On 9/9/14, 9:35 AM, "Martin Maechler" <maechler at stat.math.ethz.ch> wrote:

>>>>>> peter dalgaard <pdalgd at gmail.com>
>>>>>>     on Tue, 9 Sep 2014 16:36:19 +0200 writes:
>
>    > It's actually a little more complicated. I wrote a note, but it
>seems to be stuck in the outbox on my home machine (I probably forgot to
>click Send...). 
>    > One important aspect is that
>
>    >> "x" < "\265g"
>    > [1] NA
>
>    > which makes me wonder if the bug really is in the case that
>"works". It seems that it is possible to rank() character vectors that
>contain incomparable elements.
>
>    > -pd
>
>yes you are right that it is even more complicated.

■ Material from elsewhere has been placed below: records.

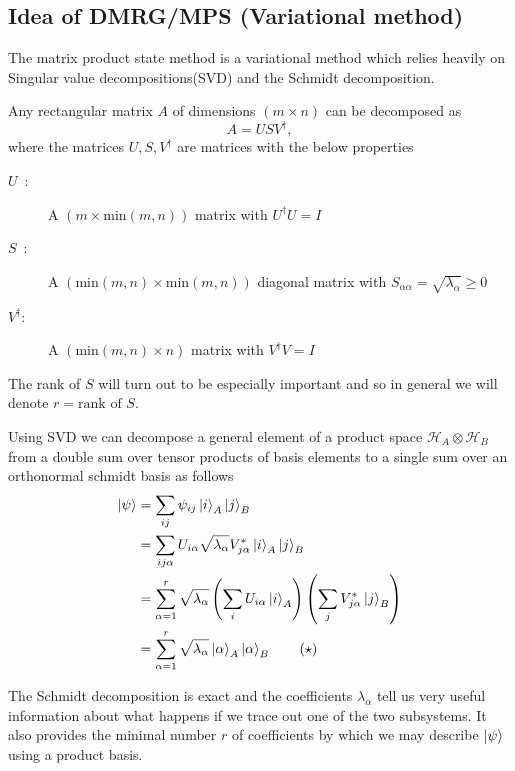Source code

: \documentclass[a4paper]{article}
\begin{document}
\subsection{Idea of DMRG/MPS (Variational method)}
The matrix product state method is a variational method which relies heavily on
Singular value decompositions(SVD) and the Schmidt decomposition.
\begin{method}
    Any rectangular matrix $A$ of dimensions $(m\times n)$ can be decomposed as 
\[
A=USV^\dagger,
\]
where the matrices $U,S,V^\dagger$ are matrices with the below properties
\begin{description}
    \item[$U\,\,\,$:] A $\left(m\times\mathrm{min}(m,n)\right)$ matrix with $U^\dagger U=I$
    \item[$S\,\,\,$:] A $\left(\mathrm{min}(m,n)\times\mathrm{min}(m,n)\right)$ diagonal matrix with
            $S_{\alpha\alpha}=\sqrt{\lambda_\alpha}\geq0$
    \item[$V^\dagger$:] A $\left(\mathrm{min}(m,n)\times n\right)$ matrix with $V^\dagger V=I$
\end{description}
The rank of $S$ will turn out to be especially important and so in general we
will denote $r=\text{rank of $S$}$.
\end{method}
\begin{method}
    Using SVD we can decompose a general element of a product space
    $\mathcal{H}_A\otimes \mathcal{H}_B$ from a double sum over tensor products
    of basis elements to a single sum over an orthonormal schmidt basis as follows
\begin{align*}
\ket{\psi}&=\sum_{ij}\psi_{ij}\ket{i}_A\ket{j}_B\\
&= \sum_{ij\alpha}U_{i\alpha}\sqrt{\lambda_\alpha} V_{j\alpha}^*\ket{i}_A\ket{j}_B\\
&=\sum_{\alpha=1}^r \sqrt{\lambda_\alpha}\left(\sum_i U_{i\alpha}\ket{i}_A\right)\left(\sum_j
V_{j\alpha}^* \ket{j}_B\right)\\
&=\sum_{\alpha=1}^{r}\sqrt{\lambda_\alpha}\ket{\alpha}_A\ket{\alpha}_B\tag{$\star$}\label{eq:schmidtdecomp}
\end{align*}
\end{method}
The Schmidt decomposition is exact and the coefficients $\lambda_\alpha$ tell us very useful
information about what happens if we trace out one of the two subsystems. It
also provides the minimal number $r$ of coefficients by which we may describe
$\ket{\psi}$ using a product basis. 
\end{document}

>In both cases, our Scollate() is involved,
>(Scollate: the one where we had a discussion about making it part of the C
> level R API, which would help package authors ..)
>
>After
>
>  ch <- c('x','\265g')
>  foo <- I(ch)
>
>Of the four expressions,
>
>  order(ch)
>  order(foo)
>  ch [1] < ch [2]
>  foo[1] < foo[2]
>
>only the first one "works", the others give NA or an error because of NA
>and the first one is the only of the 4 that does not use
>do_relop_dflt()
>
>It's not even clear what we'd want (as I think  pd also alluded to):
>Ideally all of these should work consistently, which because of
> "<(.,.)" returning NA in both cases,
>would mean that order(ch) also should give an error as order(foo)
>    {{ an error we should improve the message in any case!!}.
>Big Q:  Can we afford  order(ch)  giving an error in such cases.
>Pretty high chance that this will "break" much user (and probably
>even package) code out there.
>
>Still, the other solution, namely  order(foo) behaving as
>order(ch) now does would correspond to the ">" giving FALSE
>instead of NA, so this solution is not ok in my view.
>
>Martin
>
>
>    > On 09 Sep 2014, at 16:19 , Martin Maechler
><maechler at stat.math.ethz.ch> wrote:
>
>    >>>>>>> MacQueen, Don <macqueen1 at llnl.gov>
>    >>>>>>> on Mon, 8 Sep 2014 16:06:21 +0000 writes:
>    >> 
>    >>> I have found that order() fails in a rather arcane circumstance,
>as in
>    >>> this example:
>    >> 
>    >>>> foo <- I( c('x','\265g') )
>    >>>> order(foo)
>    >>> Error in if (xi > xj) 1L else -1L : missing value where
>TRUE/FALSE needed
>    >> 
>    >>>> foo <-c('x','\265g')
>    >>>> order(foo)
>    >>> [1] 1 2
>    >> 
>    >> yes, this is not desirable.
>    >> order() in such cases calls xtfrm()  {as documented}
>    >> and that ends up calling rank() and then the internal  .gt()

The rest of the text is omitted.